* _TASK GOAL_
Please filter the entries and return only the lines that include "more".

**** DATA EXTRACTS

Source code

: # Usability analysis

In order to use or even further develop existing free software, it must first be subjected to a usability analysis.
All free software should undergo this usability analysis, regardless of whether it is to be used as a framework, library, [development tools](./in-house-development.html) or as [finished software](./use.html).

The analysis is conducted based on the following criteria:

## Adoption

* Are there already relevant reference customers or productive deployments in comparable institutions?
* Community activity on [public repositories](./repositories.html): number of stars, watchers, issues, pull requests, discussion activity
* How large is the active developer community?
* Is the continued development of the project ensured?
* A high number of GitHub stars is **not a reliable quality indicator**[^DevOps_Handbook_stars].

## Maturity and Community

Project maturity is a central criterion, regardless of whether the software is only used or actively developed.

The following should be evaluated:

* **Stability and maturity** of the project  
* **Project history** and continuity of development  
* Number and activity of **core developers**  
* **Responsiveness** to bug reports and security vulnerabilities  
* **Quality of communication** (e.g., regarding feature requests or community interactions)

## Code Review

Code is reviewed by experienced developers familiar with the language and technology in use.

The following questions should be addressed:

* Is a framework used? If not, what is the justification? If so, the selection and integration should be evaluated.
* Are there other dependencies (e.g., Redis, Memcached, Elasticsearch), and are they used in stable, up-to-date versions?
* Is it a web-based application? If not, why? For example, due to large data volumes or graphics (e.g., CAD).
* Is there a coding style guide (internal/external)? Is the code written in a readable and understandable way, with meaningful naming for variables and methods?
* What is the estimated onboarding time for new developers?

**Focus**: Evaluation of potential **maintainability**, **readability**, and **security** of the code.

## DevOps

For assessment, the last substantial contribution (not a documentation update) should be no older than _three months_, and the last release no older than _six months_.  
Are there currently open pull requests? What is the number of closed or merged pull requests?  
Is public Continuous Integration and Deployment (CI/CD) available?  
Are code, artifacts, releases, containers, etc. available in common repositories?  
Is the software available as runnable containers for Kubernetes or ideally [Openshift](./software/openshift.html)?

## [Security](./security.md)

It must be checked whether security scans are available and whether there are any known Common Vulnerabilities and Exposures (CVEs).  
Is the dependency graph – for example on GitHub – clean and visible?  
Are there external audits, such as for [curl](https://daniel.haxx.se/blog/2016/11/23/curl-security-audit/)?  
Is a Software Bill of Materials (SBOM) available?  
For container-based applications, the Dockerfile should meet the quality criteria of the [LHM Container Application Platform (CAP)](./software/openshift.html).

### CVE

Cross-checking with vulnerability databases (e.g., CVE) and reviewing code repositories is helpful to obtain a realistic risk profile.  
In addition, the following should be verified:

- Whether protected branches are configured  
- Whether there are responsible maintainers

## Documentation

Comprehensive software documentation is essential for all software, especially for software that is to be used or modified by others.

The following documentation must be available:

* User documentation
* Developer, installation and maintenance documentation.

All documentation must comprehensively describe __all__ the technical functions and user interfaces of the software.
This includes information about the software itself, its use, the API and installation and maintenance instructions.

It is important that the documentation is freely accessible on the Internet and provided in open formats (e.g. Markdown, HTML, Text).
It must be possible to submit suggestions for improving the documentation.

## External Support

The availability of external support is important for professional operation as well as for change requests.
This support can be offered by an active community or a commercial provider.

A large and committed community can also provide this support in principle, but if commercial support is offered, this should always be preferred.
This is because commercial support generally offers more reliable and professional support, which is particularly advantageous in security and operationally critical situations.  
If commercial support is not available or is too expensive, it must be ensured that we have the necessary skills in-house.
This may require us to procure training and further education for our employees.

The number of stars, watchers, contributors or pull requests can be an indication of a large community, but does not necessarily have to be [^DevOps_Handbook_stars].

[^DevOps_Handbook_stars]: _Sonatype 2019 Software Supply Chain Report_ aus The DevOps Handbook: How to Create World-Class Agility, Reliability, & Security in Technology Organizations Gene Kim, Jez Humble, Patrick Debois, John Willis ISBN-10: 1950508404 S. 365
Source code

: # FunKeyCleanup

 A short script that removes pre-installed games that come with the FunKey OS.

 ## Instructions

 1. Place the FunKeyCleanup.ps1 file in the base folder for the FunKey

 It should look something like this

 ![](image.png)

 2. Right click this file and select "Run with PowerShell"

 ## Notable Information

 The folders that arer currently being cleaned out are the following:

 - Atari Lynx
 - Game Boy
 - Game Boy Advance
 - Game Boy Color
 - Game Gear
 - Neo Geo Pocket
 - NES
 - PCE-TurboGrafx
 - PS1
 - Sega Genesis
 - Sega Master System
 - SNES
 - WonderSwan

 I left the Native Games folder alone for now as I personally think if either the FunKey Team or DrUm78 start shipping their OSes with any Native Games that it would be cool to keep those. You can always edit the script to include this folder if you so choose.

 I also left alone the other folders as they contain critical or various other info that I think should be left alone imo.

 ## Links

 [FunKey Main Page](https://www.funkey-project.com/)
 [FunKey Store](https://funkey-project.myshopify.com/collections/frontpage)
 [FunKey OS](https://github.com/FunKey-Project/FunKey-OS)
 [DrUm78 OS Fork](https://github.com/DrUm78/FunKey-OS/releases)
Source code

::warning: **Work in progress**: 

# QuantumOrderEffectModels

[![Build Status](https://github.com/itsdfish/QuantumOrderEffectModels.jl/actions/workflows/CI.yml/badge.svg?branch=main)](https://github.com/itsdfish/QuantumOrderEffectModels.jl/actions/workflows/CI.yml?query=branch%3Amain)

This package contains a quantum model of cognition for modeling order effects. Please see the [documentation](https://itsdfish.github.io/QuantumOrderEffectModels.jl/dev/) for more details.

********

* _TASK RESULT_
This is because commercial support generally offers more reliable and professional support, which is particularly advantageous in security and operationally critical situations.  
This package contains a quantum model of cognition for modeling order effects. Please see the [documentation](https://itsdfish.github.io/QuantumOrderEffectModels.jl/dev/) for more details.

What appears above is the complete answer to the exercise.